From the entries below, return only the lines starting at the one that contains "condition $a=1$. Enlarging" and ending at the one that contains "comparison and input", exactly as they stand.
** Opening PROVIDED ENTRIES block **
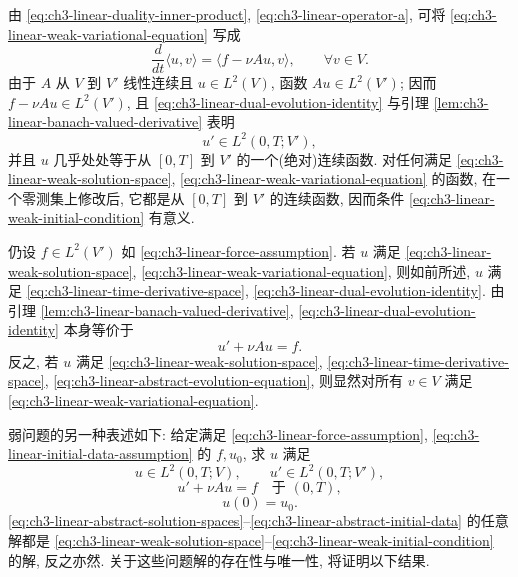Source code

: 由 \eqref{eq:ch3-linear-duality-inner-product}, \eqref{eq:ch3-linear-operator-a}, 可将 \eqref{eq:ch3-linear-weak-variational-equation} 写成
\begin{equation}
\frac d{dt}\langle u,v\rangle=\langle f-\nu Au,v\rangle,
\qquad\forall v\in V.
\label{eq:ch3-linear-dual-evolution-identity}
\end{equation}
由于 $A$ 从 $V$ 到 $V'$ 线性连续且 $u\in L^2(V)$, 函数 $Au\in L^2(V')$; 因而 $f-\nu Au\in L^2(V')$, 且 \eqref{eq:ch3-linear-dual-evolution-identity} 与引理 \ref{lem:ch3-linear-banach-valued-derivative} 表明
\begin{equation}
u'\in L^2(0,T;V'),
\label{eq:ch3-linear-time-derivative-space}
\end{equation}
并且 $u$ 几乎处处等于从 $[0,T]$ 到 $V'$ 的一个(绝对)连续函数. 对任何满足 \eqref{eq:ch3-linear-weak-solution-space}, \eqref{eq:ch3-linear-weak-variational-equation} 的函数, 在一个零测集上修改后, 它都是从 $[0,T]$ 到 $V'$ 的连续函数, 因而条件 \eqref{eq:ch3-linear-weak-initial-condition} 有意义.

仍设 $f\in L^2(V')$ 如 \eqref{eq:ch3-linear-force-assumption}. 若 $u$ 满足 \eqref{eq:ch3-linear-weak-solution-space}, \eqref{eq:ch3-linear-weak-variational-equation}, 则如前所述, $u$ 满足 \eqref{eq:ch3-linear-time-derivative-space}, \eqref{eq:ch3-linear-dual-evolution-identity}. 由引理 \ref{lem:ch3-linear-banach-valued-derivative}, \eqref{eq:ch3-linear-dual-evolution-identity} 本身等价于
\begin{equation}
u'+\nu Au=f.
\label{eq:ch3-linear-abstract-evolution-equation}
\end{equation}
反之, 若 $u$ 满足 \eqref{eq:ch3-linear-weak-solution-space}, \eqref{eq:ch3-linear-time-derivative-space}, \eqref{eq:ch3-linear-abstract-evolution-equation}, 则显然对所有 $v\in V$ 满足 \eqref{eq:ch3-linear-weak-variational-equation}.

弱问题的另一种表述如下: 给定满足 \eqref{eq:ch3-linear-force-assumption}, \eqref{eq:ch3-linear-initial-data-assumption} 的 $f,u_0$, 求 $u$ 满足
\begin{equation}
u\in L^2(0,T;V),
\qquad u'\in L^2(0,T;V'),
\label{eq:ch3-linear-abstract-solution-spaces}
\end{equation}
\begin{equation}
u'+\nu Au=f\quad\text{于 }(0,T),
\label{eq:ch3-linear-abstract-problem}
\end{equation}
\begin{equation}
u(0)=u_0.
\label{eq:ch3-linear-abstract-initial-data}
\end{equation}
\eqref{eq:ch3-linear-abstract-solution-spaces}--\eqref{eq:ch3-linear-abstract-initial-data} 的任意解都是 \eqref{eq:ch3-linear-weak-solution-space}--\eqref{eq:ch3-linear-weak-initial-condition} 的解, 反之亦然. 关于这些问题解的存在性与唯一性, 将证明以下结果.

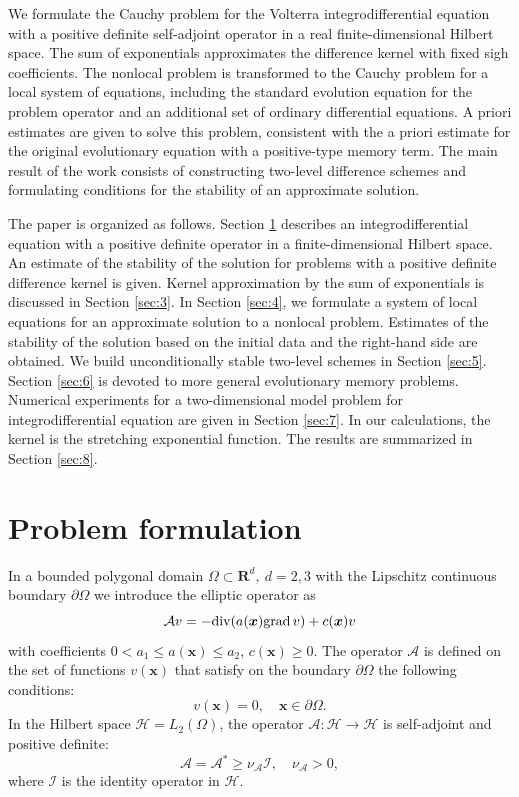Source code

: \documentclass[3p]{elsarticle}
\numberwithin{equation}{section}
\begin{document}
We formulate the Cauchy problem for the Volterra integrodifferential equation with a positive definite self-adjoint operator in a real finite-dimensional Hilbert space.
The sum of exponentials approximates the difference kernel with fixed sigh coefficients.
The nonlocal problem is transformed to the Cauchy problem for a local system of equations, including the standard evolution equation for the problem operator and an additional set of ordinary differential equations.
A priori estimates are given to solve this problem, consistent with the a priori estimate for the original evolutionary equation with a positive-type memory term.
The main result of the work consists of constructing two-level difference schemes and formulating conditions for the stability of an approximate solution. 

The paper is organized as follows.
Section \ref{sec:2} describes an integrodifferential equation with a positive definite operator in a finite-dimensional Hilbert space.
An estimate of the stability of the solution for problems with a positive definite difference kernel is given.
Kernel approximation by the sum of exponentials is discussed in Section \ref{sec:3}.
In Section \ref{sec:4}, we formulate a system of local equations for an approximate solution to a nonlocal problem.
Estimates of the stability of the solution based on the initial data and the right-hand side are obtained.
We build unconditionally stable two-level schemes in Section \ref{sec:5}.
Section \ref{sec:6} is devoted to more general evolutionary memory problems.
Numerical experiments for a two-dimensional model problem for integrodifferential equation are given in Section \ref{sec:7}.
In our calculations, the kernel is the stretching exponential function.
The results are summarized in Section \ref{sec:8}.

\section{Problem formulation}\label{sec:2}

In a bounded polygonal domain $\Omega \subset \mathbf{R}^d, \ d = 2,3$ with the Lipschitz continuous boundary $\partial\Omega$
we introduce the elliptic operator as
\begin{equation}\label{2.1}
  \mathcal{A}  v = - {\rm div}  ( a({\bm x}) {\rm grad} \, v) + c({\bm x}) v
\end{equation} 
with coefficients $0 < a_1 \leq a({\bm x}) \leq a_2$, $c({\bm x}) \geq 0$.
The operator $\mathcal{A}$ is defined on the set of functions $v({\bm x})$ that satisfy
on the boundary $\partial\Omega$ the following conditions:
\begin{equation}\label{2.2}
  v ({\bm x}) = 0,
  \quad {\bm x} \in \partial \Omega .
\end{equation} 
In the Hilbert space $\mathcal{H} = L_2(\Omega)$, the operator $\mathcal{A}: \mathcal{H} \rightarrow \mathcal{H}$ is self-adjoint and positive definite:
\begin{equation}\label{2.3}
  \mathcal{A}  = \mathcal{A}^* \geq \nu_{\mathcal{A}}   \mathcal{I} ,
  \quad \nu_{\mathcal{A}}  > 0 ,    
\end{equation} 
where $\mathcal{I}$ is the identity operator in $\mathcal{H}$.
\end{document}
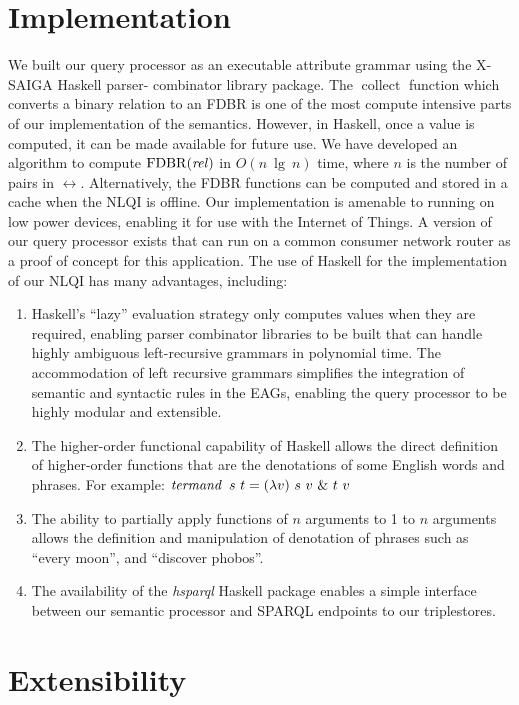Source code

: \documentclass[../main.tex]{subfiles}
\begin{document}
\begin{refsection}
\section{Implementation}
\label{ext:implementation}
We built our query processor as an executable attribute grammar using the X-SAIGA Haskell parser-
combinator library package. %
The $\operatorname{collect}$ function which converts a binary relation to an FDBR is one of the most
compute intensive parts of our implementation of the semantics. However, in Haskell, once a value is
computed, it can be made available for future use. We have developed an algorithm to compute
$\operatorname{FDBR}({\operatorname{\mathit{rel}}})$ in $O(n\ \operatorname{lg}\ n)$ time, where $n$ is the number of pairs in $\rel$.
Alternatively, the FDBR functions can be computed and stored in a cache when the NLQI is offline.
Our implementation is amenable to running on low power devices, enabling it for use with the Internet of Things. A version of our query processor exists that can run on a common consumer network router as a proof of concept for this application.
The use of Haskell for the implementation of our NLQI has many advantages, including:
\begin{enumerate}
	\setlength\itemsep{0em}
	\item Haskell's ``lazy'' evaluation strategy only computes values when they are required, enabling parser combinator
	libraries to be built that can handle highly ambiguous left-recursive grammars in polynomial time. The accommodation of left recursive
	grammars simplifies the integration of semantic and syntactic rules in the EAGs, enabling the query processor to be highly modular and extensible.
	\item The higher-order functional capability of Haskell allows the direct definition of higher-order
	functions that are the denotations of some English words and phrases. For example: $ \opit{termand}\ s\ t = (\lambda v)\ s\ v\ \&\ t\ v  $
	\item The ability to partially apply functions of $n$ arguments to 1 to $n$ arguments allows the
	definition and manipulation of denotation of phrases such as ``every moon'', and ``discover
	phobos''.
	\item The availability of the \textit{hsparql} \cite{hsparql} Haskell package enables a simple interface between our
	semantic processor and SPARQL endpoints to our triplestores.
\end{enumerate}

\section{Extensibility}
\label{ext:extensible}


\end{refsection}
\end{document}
** Closing PROVIDED ENTRIES block **
** Opening PROVIDED ENTRIES block **
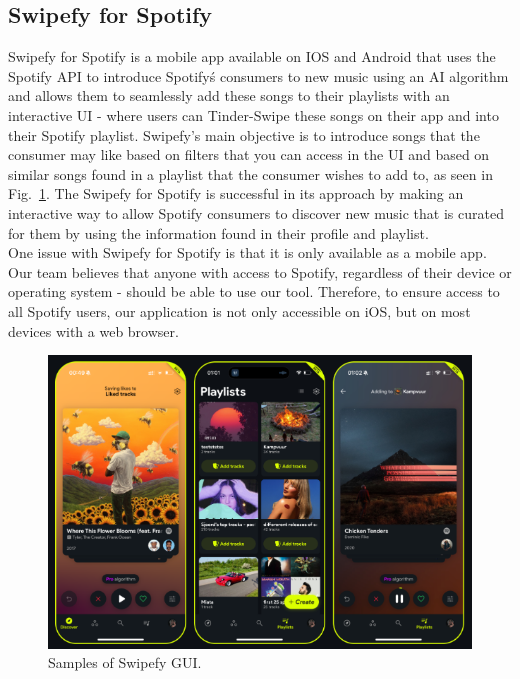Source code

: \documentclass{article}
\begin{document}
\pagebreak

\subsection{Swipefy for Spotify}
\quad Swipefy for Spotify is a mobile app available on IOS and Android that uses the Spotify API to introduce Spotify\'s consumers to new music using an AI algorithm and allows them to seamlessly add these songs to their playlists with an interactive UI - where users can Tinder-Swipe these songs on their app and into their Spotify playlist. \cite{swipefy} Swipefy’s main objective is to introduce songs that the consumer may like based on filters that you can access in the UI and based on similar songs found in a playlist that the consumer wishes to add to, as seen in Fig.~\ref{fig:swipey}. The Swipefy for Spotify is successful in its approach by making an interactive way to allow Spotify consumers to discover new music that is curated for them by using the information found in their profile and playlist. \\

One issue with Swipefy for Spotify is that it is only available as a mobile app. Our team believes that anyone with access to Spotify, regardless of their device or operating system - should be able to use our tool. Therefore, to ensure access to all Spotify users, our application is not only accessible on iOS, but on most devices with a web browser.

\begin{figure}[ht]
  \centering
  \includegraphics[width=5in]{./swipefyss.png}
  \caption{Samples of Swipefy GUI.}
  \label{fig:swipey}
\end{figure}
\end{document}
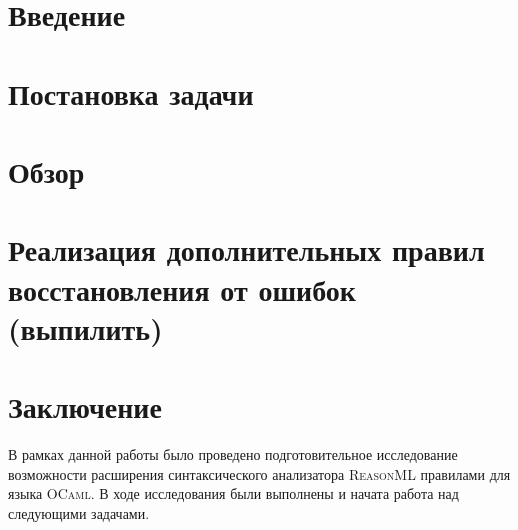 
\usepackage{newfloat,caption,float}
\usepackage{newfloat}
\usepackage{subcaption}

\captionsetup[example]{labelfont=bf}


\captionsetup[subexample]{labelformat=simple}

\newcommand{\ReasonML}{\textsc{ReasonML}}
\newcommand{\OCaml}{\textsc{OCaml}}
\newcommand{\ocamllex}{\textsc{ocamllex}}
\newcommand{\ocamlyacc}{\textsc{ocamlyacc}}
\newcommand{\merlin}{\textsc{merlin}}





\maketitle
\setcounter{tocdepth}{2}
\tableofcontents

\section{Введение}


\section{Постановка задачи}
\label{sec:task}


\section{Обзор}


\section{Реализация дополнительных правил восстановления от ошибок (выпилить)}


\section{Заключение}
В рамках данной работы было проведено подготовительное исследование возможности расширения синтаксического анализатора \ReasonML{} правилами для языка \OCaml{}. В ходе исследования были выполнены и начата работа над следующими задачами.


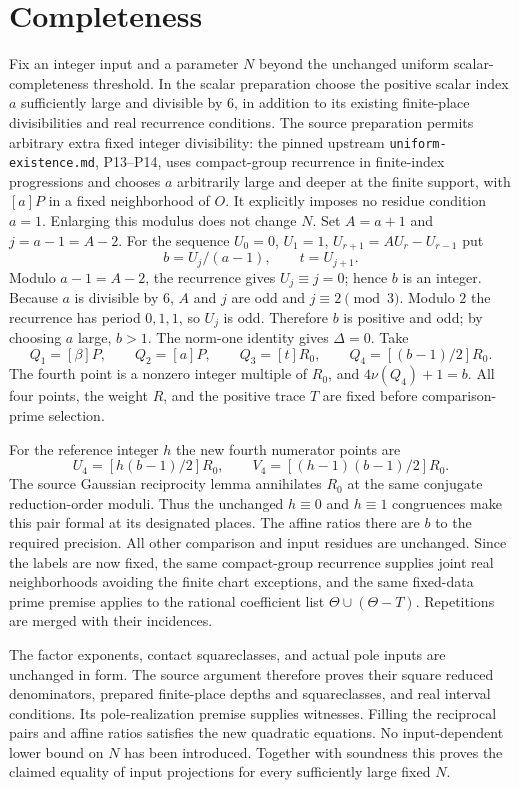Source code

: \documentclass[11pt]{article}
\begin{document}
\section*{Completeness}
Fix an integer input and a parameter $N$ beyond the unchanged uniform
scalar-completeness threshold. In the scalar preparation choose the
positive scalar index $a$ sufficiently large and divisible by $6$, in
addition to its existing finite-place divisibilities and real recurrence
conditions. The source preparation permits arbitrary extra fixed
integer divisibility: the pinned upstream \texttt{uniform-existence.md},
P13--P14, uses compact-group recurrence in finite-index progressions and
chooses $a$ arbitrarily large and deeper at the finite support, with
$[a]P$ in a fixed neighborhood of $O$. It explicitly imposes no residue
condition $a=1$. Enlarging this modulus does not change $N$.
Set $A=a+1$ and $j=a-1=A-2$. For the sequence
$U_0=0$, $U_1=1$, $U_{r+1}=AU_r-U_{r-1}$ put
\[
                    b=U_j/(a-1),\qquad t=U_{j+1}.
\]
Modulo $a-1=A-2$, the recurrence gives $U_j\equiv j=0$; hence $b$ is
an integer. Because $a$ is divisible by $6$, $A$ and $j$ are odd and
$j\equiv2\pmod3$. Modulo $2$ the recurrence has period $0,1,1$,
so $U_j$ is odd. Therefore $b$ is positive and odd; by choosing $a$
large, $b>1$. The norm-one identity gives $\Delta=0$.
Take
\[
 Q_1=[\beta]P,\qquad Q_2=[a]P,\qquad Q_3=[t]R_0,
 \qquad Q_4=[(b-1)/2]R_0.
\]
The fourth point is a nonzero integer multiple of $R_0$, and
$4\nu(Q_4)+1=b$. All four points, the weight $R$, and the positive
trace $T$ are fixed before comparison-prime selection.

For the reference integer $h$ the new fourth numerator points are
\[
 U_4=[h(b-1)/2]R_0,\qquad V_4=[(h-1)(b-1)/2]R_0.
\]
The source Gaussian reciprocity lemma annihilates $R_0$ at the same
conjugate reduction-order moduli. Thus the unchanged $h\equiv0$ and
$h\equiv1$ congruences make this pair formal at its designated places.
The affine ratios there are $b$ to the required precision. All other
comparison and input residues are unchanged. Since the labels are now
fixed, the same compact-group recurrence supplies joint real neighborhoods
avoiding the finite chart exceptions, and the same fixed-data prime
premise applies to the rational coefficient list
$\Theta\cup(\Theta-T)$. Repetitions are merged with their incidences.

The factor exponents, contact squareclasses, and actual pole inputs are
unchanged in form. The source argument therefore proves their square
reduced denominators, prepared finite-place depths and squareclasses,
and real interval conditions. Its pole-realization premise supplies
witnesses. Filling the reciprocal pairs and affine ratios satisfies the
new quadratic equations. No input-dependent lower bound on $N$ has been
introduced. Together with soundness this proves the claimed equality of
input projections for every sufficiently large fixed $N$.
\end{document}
** Closing PROVIDED ENTRIES block **
> _FINISHED TASK_
condition $a=1$. Enlarging this modulus does not change $N$.
Set $A=a+1$ and $j=a-1=A-2$. For the sequence
$U_0=0$, $U_1=1$, $U_{r+1}=AU_r-U_{r-1}$ put
\[
                    b=U_j/(a-1),\qquad t=U_{j+1}.
\]
Modulo $a-1=A-2$, the recurrence gives $U_j\equiv j=0$; hence $b$ is
an integer. Because $a$ is divisible by $6$, $A$ and $j$ are odd and
$j\equiv2\pmod3$. Modulo $2$ the recurrence has period $0,1,1$,
so $U_j$ is odd. Therefore $b$ is positive and odd; by choosing $a$
large, $b>1$. The norm-one identity gives $\Delta=0$.
Take
\[
 Q_1=[\beta]P,\qquad Q_2=[a]P,\qquad Q_3=[t]R_0,
 \qquad Q_4=[(b-1)/2]R_0.
\]
The fourth point is a nonzero integer multiple of $R_0$, and
$4\nu(Q_4)+1=b$. All four points, the weight $R$, and the positive
trace $T$ are fixed before comparison-prime selection.

For the reference integer $h$ the new fourth numerator points are
\[
 U_4=[h(b-1)/2]R_0,\qquad V_4=[(h-1)(b-1)/2]R_0.
\]
The source Gaussian reciprocity lemma annihilates $R_0$ at the same
conjugate reduction-order moduli. Thus the unchanged $h\equiv0$ and
$h\equiv1$ congruences make this pair formal at its designated places.
The affine ratios there are $b$ to the required precision. All other
comparison and input residues are unchanged. Since the labels are now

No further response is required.